*Task goal*:
All the entries that follow are to be returned exactly.
Top of Data extracts
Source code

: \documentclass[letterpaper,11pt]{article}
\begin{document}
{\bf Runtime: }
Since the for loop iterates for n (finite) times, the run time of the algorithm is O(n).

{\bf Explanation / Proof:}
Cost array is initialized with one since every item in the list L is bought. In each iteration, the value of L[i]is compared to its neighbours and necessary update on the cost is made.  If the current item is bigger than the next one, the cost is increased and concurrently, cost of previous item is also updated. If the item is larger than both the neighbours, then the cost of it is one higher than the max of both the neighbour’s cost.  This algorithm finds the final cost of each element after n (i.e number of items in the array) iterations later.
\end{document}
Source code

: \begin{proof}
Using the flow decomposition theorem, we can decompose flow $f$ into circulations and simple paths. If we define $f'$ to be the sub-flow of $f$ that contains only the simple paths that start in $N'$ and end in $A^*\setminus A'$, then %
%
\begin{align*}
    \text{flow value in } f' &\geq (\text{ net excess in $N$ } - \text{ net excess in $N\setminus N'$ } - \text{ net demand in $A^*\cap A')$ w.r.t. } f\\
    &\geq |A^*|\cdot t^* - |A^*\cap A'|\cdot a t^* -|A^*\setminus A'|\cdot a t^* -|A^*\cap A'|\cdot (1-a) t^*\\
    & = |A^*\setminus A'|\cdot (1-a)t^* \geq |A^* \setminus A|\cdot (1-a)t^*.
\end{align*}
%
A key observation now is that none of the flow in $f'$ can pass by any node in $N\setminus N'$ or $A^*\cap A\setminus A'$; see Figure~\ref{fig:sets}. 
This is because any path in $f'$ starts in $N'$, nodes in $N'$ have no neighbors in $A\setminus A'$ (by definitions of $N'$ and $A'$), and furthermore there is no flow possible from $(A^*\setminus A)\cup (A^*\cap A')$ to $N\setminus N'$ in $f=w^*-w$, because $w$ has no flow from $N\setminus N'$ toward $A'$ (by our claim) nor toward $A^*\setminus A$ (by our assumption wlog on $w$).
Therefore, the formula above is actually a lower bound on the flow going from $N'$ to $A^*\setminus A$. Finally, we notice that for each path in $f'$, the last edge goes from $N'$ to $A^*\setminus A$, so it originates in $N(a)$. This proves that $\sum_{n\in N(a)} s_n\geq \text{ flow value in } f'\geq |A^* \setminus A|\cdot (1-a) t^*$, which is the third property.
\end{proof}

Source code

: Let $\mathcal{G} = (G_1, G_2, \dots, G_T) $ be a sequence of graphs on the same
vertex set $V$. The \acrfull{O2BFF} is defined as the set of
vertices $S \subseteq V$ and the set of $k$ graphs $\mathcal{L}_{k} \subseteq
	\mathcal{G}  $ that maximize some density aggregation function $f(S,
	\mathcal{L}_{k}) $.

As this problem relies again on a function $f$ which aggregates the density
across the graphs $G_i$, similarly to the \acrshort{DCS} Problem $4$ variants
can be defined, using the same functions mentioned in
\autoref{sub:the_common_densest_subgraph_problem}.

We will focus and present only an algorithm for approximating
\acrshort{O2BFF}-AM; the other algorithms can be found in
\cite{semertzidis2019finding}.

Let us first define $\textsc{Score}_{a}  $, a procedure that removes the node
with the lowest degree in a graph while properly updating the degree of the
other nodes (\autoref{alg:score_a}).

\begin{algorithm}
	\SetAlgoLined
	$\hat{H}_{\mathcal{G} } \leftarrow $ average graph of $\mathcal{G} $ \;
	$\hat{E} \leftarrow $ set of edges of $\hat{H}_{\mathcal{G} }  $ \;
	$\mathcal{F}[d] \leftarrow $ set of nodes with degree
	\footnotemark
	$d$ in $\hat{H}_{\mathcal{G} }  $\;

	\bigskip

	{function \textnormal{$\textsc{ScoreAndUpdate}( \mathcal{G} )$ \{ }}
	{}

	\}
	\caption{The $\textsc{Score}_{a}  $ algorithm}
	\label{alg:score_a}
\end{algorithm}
Bottom of Data extracts
*Answer*:
Source code

: \documentclass[letterpaper,11pt]{article}
\begin{document}
{\bf Runtime: }
Since the for loop iterates for n (finite) times, the run time of the algorithm is O(n).

{\bf Explanation / Proof:}
Cost array is initialized with one since every item in the list L is bought. In each iteration, the value of L[i]is compared to its neighbours and necessary update on the cost is made.  If the current item is bigger than the next one, the cost is increased and concurrently, cost of previous item is also updated. If the item is larger than both the neighbours, then the cost of it is one higher than the max of both the neighbour’s cost.  This algorithm finds the final cost of each element after n (i.e number of items in the array) iterations later.
\end{document}
Source code

: \begin{proof}
Using the flow decomposition theorem, we can decompose flow $f$ into circulations and simple paths. If we define $f'$ to be the sub-flow of $f$ that contains only the simple paths that start in $N'$ and end in $A^*\setminus A'$, then %
%
\begin{align*}
    \text{flow value in } f' &\geq (\text{ net excess in $N$ } - \text{ net excess in $N\setminus N'$ } - \text{ net demand in $A^*\cap A')$ w.r.t. } f\\
    &\geq |A^*|\cdot t^* - |A^*\cap A'|\cdot a t^* -|A^*\setminus A'|\cdot a t^* -|A^*\cap A'|\cdot (1-a) t^*\\
    & = |A^*\setminus A'|\cdot (1-a)t^* \geq |A^* \setminus A|\cdot (1-a)t^*.
\end{align*}
%
A key observation now is that none of the flow in $f'$ can pass by any node in $N\setminus N'$ or $A^*\cap A\setminus A'$; see Figure~\ref{fig:sets}. 
This is because any path in $f'$ starts in $N'$, nodes in $N'$ have no neighbors in $A\setminus A'$ (by definitions of $N'$ and $A'$), and furthermore there is no flow possible from $(A^*\setminus A)\cup (A^*\cap A')$ to $N\setminus N'$ in $f=w^*-w$, because $w$ has no flow from $N\setminus N'$ toward $A'$ (by our claim) nor toward $A^*\setminus A$ (by our assumption wlog on $w$).
Therefore, the formula above is actually a lower bound on the flow going from $N'$ to $A^*\setminus A$. Finally, we notice that for each path in $f'$, the last edge goes from $N'$ to $A^*\setminus A$, so it originates in $N(a)$. This proves that $\sum_{n\in N(a)} s_n\geq \text{ flow value in } f'\geq |A^* \setminus A|\cdot (1-a) t^*$, which is the third property.
\end{proof}

Source code

: Let $\mathcal{G} = (G_1, G_2, \dots, G_T) $ be a sequence of graphs on the same
vertex set $V$. The \acrfull{O2BFF} is defined as the set of
vertices $S \subseteq V$ and the set of $k$ graphs $\mathcal{L}_{k} \subseteq
	\mathcal{G}  $ that maximize some density aggregation function $f(S,
	\mathcal{L}_{k}) $.

As this problem relies again on a function $f$ which aggregates the density
across the graphs $G_i$, similarly to the \acrshort{DCS} Problem $4$ variants
can be defined, using the same functions mentioned in
\autoref{sub:the_common_densest_subgraph_problem}.

We will focus and present only an algorithm for approximating
\acrshort{O2BFF}-AM; the other algorithms can be found in
\cite{semertzidis2019finding}.

Let us first define $\textsc{Score}_{a}  $, a procedure that removes the node
with the lowest degree in a graph while properly updating the degree of the
other nodes (\autoref{alg:score_a}).

\begin{algorithm}
	\SetAlgoLined
	$\hat{H}_{\mathcal{G} } \leftarrow $ average graph of $\mathcal{G} $ \;
	$\hat{E} \leftarrow $ set of edges of $\hat{H}_{\mathcal{G} }  $ \;
	$\mathcal{F}[d] \leftarrow $ set of nodes with degree
	\footnotemark
	$d$ in $\hat{H}_{\mathcal{G} }  $\;

	\bigskip

	{function \textnormal{$\textsc{ScoreAndUpdate}( \mathcal{G} )$ \{ }}
	{}

	\}
	\caption{The $\textsc{Score}_{a}  $ algorithm}
	\label{alg:score_a}
\end{algorithm}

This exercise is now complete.